Source texts of formatted documents:
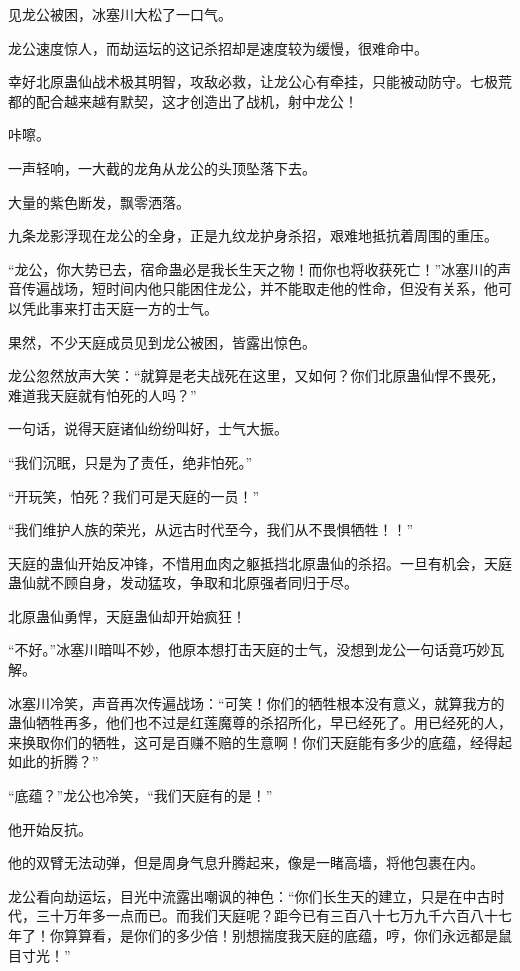 \begin{this_body}
见龙公被困，冰塞川大松了一口气。

龙公速度惊人，而劫运坛的这记杀招却是速度较为缓慢，很难命中。

幸好北原蛊仙战术极其明智，攻敌必救，让龙公心有牵挂，只能被动防守。七极荒都的配合越来越有默契，这才创造出了战机，射中龙公！

咔嚓。

一声轻响，一大截的龙角从龙公的头顶坠落下去。

大量的紫色断发，飘零洒落。

九条龙影浮现在龙公的全身，正是九纹龙护身杀招，艰难地抵抗着周围的重压。

“龙公，你大势已去，宿命蛊必是我长生天之物！而你也将收获死亡！”冰塞川的声音传遍战场，短时间内他只能困住龙公，并不能取走他的性命，但没有关系，他可以凭此事来打击天庭一方的士气。

果然，不少天庭成员见到龙公被困，皆露出惊色。

龙公忽然放声大笑：“就算是老夫战死在这里，又如何？你们北原蛊仙悍不畏死，难道我天庭就有怕死的人吗？”

一句话，说得天庭诸仙纷纷叫好，士气大振。

“我们沉眠，只是为了责任，绝非怕死。”

“开玩笑，怕死？我们可是天庭的一员！”

“我们维护人族的荣光，从远古时代至今，我们从不畏惧牺牲！！”

天庭的蛊仙开始反冲锋，不惜用血肉之躯抵挡北原蛊仙的杀招。一旦有机会，天庭蛊仙就不顾自身，发动猛攻，争取和北原强者同归于尽。

北原蛊仙勇悍，天庭蛊仙却开始疯狂！

“不好。”冰塞川暗叫不妙，他原本想打击天庭的士气，没想到龙公一句话竟巧妙瓦解。

冰塞川冷笑，声音再次传遍战场：“可笑！你们的牺牲根本没有意义，就算我方的蛊仙牺牲再多，他们也不过是红莲魔尊的杀招所化，早已经死了。用已经死的人，来换取你们的牺牲，这可是百赚不赔的生意啊！你们天庭能有多少的底蕴，经得起如此的折腾？”

“底蕴？”龙公也冷笑，“我们天庭有的是！”

他开始反抗。

他的双臂无法动弹，但是周身气息升腾起来，像是一睹高墙，将他包裹在内。

龙公看向劫运坛，目光中流露出嘲讽的神色：“你们长生天的建立，只是在中古时代，三十万年多一点而已。而我们天庭呢？距今已有三百八十七万九千六百八十七年了！你算算看，是你们的多少倍！别想揣度我天庭的底蕴，哼，你们永远都是鼠目寸光！”


\end{this_body}
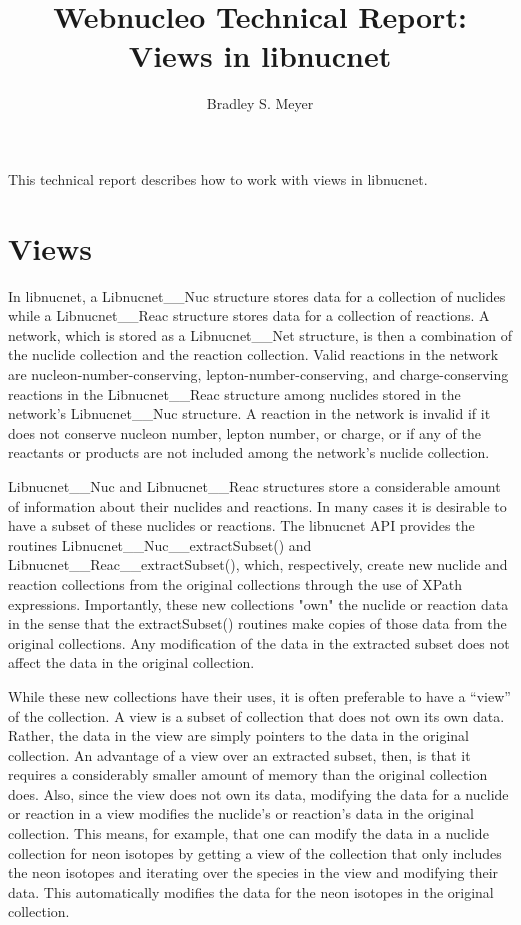 \documentclass{article}    %
\title{Webnucleo Technical Report: Views in libnucnet} %
\author{Bradley S. Meyer}
\begin{document}

\maketitle                 %


This technical report describes how to work with views in libnucnet.

\section{Views}

In libnucnet, a Libnucnet\_\_Nuc structure stores data for a collection
of nuclides while
a Libnucnet\_\_Reac structure stores data for a collection of
reactions.  A network, which
is stored as a Libnucnet\_\_Net structure,
is then a combination of the nuclide collection
and the reaction collection.  Valid
reactions in the network are nucleon-number-conserving,
lepton-number-conserving, and charge-conserving reactions in the
Libnucnet\_\_Reac structure among nuclides stored in the network's
Libnucnet\_\_Nuc structure.  A reaction in the network is invalid
if it does not conserve nucleon number, lepton number, or charge, or if
any of the reactants or products are not included among the network's
nuclide collection.

Libnucnet\_\_Nuc and Libnucnet\_\_Reac structures store a considerable
amount of information about their nuclides and reactions.  In many cases
it is desirable to have a subset of these nuclides or reactions.  The
libnucnet API provides the routines Libnucnet\_\_Nuc\_\_extractSubset()
and Libnucnet\_\_Reac\_\_extractSubset(), which, respectively, create
new nuclide and reaction collections from the original collections
through the use of XPath expressions.  Importantly, these new collections
"own" the nuclide or reaction data in the sense that the extractSubset()
routines make copies of those data from the original collections.  Any
modification of the data in the extracted subset does not affect the
data in the original collection.

While these new collections have their uses, it is often preferable to
have a ``view'' of the collection.  A view is a subset of collection
that does not own its own data.  Rather, the data in the view are simply
pointers to the data in the original collection.
An advantage of a view over an extracted subset, then, is that it requires a
considerably smaller amount of memory than the original
collection does.  Also, since the view does not own its data,
modifying the data for a nuclide or reaction in a view modifies the
nuclide's or reaction's data in the original collection.  This means,
for example, that one can modify the data in a nuclide collection
for neon isotopes by getting a view of the collection that only includes
the neon isotopes and iterating over the species in the view and modifying
their data.  This automatically modifies the data for the neon isotopes
in the original collection.
\end{document}
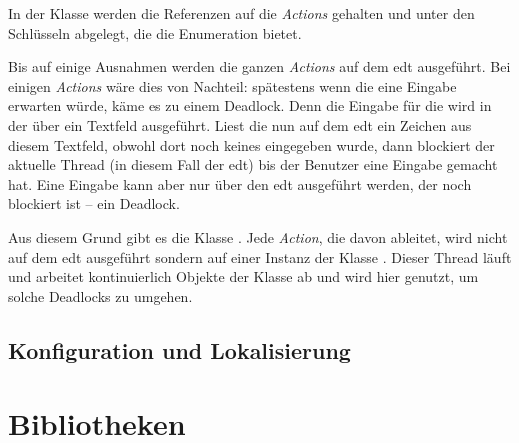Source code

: In der Klasse  werden die Referenzen auf die \emph{Actions} gehalten und unter den Schlüsseln abgelegt, die die Enumeration  bietet.

Bis auf einige Ausnahmen werden die ganzen \emph{Actions} auf dem \gls{edt} ausgeführt. Bei einigen \emph{Actions} wäre dies von Nachteil: spätestens wenn die \mic{} eine Eingabe erwarten würde, käme es zu einem Deadlock. Denn die Eingabe für die \mic{} wird in der \mdg{} über ein Textfeld ausgeführt. Liest die \mic{} nun auf dem \gls{edt} ein Zeichen aus diesem Textfeld, obwohl dort noch keines eingegeben wurde, dann blockiert der aktuelle Thread (in diesem Fall der \gls{edt}) bis der Benutzer eine Eingabe gemacht hat. Eine Eingabe kann aber nur über den \gls{edt} ausgeführt werden, der noch blockiert ist -- ein Deadlock.

Aus diesem Grund gibt es die Klasse . Jede \emph{Action}, die davon ableitet, wird nicht auf dem \gls{edt} ausgeführt sondern auf einer Instanz der Klasse . Dieser Thread läuft und arbeitet kontinuierlich Objekte der Klasse  ab und wird hier genutzt, um solche Deadlocks zu umgehen.

\subsection{Konfiguration und Lokalisierung}

\section{Bibliotheken}

\section{\packages}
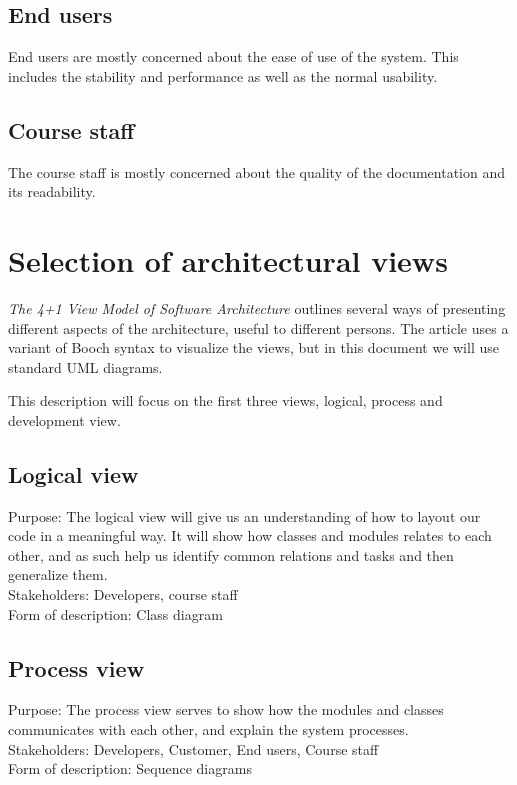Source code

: \documentclass[11pt]{book}
\begin{document}
\subsection{End users}
End users are mostly concerned about the ease of use of the system. This includes the stability and performance as well as the normal usability.

\subsection{Course staff}
The course staff is mostly concerned about the quality of the documentation and its readability.

\section{Selection of architectural views}
\emph{The 4+1 View Model of Software Architecture} \cite{Kruchten:1995:VMA:624610.625529} outlines several ways of presenting different aspects of the architecture, useful to different persons. The article uses a variant of Booch syntax to visualize the views, but in this document we will use standard UML diagrams.

This description will focus on the first three views, logical, process and development view.

\subsection{Logical view}\label{subsec:logicalViewDescription}
Purpose: The logical view will give us an understanding of how to layout our code in a meaningful way. It will show how classes and modules relates to each other, and as such help us identify common relations and tasks and then generalize them.\\
Stakeholders: Developers, course staff\\
Form of description: Class diagram

\subsection{Process view}\label{subsec:processViewDescription}
Purpose: The process view serves to show how the modules and classes communicates with each other, and explain the system processes.\\
Stakeholders: Developers, Customer, End users, Course staff\\
Form of description: Sequence diagrams
\end{document}
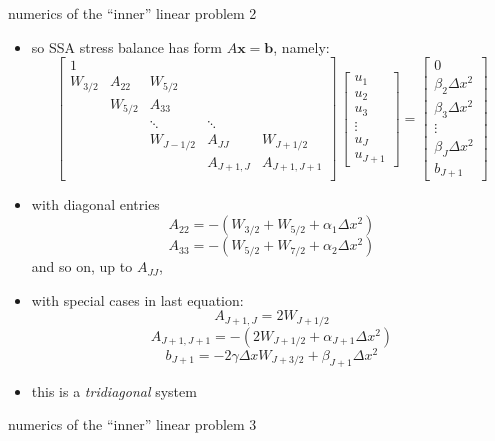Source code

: \begin{frame}{numerics of the ``inner'' linear problem 2}

\scriptsize
\begin{itemize}
\item so SSA stress balance has form  \quad $A \mathbf{x} = \mathbf{b}$, \quad namely:
$$
\begin{bmatrix}
1 &  &  &  &  \\
W_{3/2} & A_{22} & W_{5/2} &  &  \\
 & W_{5/2} & A_{33} &  &  \\
 &  & \ddots & \ddots &  \\
 &  & W_{J-1/2} & A_{JJ} & W_{J+1/2} \\
 &  &  & A_{J+1,J} & A_{J+1,J+1} \\
\end{bmatrix}\,
\begin{bmatrix}
u_1 \\ u_2 \\ u_3 \\ \vdots \\ u_J \\ u_{J+1}
\end{bmatrix}
=
\begin{bmatrix}
0 \\ \beta_2 \Delta x^2 \\ \beta_3 \Delta x^2 \\ \vdots \\ \beta_J \Delta x^2 \\ b_{J+1}
\end{bmatrix}
$$
\item with diagonal entries
$$A_{22} = -(W_{3/2}+W_{5/2}+\alpha_1 \Delta x^2)$$
$$A_{33} = -(W_{5/2}+W_{7/2}+\alpha_2 \Delta x^2)$$
and so on, up to $A_{JJ}$, 
\item with special cases in last equation:
$$A_{J+1,J} = 2 W_{J+1/2}$$
$$A_{J+1,J+1} = -(2 W_{J+1/2}+\alpha_{J+1}\Delta x^2)$$
$$b_{J+1} = -2 \gamma \Delta x W_{J+3/2} + \beta_{J+1} \Delta x^2$$
\item this is a \emph{tridiagonal} system
\end{itemize}
\end{frame}


\begin{frame}{numerics of the ``inner'' linear problem 3}
\label{slide:flowlinecode}

\end{frame}


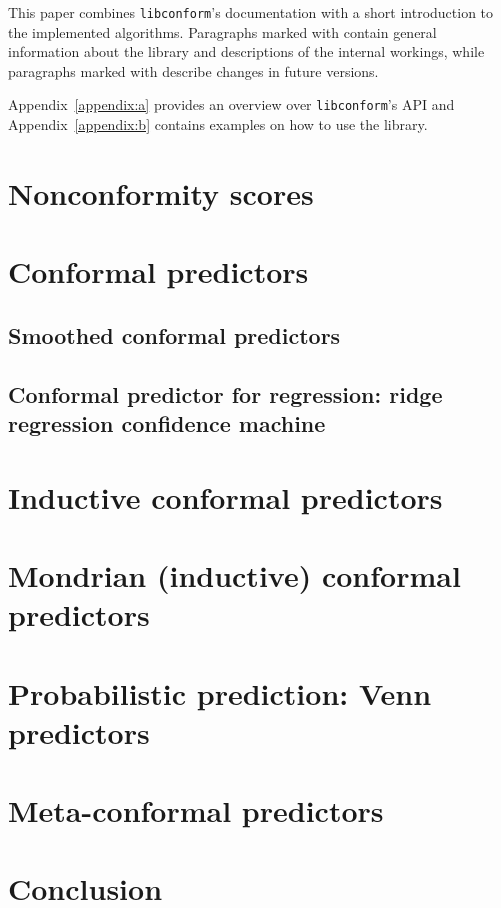 \documentclass[twoside,11pt]{article}
\def\libconform{\texttt{libconform}}
\def\info{\textcolor{blue}{\faInfo}}
\def\alert{\textcolor{red}{\faExclamation}}
\begin{document}
This paper combines \libconform{}'s documentation with a
short introduction to the implemented algorithms.
Paragraphs marked with \info{} contain general information
about the library and descriptions of the
internal workings, while paragraphs marked
with \alert{} describe changes in future versions.

Appendix~\ref{appendix:a} provides an overview over
\libconform's API and Appendix~\ref{appendix:b} contains
examples on how to use the library.


\section{Nonconformity scores}

\section{Conformal predictors}

\subsection{Smoothed conformal predictors}

\subsection{Conformal predictor for regression: ridge
            regression confidence machine}

\section{Inductive conformal predictors}

\section{Mondrian (inductive) conformal predictors}

\section{Probabilistic prediction: Venn predictors}

\section{Meta-conformal predictors}

\section{Conclusion}
\end{document}
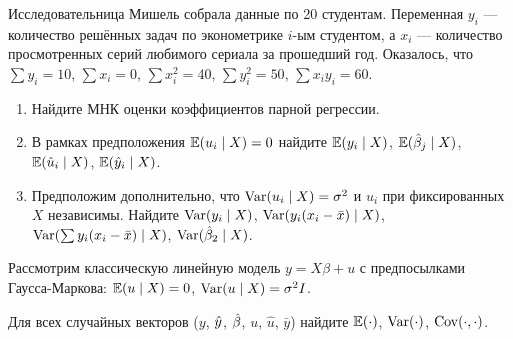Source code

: \begin{problem}
Исследовательница Мишель собрала данные по 20 студентам. 
Переменная $y_i$ — количество решённых задач по эконометрике $i$-ым студентом, 
а $x_i$ — количество просмотренных серий любимого сериала за прошедший год. 
Оказалось, что $\sum y_i = 10$, $\sum x_i = 0$, $\sum x_i^2 = 40$, $\sum y_i^2 = 50$, $\sum x_i y_i = 60$.

\begin{enumerate}
\item Найдите МНК оценки коэффициентов парной регрессии.

\item В рамках предположения $\operatorname{\mathbb E}(u_i \mid X) = 0$ найдите $\operatorname{\mathbb E}(y_i \mid X)$, $\operatorname{\mathbb E}(\hat{\beta}_j \mid X)$, $\operatorname{\mathbb E}(\hat u_i \mid X)$, $\operatorname{\mathbb E}(\hat y_i \mid X)$.

\item Предположим дополнительно, что $\operatorname{Var}(u_i \mid X)=\sigma^2$ и $u_i$ при фиксированных $X$ независимы. 
Найдите $\operatorname{Var}(y_i \mid X)$, $\operatorname{Var}(y_i (x_i - \bar x) \mid X)$, $\operatorname{Var}(\sum y_i (x_i - \bar x) \mid X)$, $\operatorname{Var}(\hat{\beta}_2 \mid X)$.

\end{enumerate}

\begin{sol}
\end{sol}
\end{problem}

\begin{problem}
Рассмотрим классическую линейную модель $y=X\beta + u$ с предпосылками Гаусса-Маркова: $\operatorname{\mathbb E}(u \mid X) = 0$, $\operatorname{Var}(u \mid X) = \sigma^2 I$.

Для всех случайных векторов ($y$, $\hat{y}$, $\hat{\beta}$, $u$, $\hat u$, $\bar y$) найдите $\operatorname{\mathbb E}(\cdot)$, $\operatorname{Var}(\cdot)$, $\operatorname{Cov}(\cdot, \cdot)$.

\begin{sol}
\end{sol}
\end{problem}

Requirement:
Your answer should be all lines from the data that contain "includes".

Task output:
for neon isotopes by getting a view of the collection that only includes
End users are mostly concerned about the ease of use of the system. This includes the stability and performance as well as the normal usability.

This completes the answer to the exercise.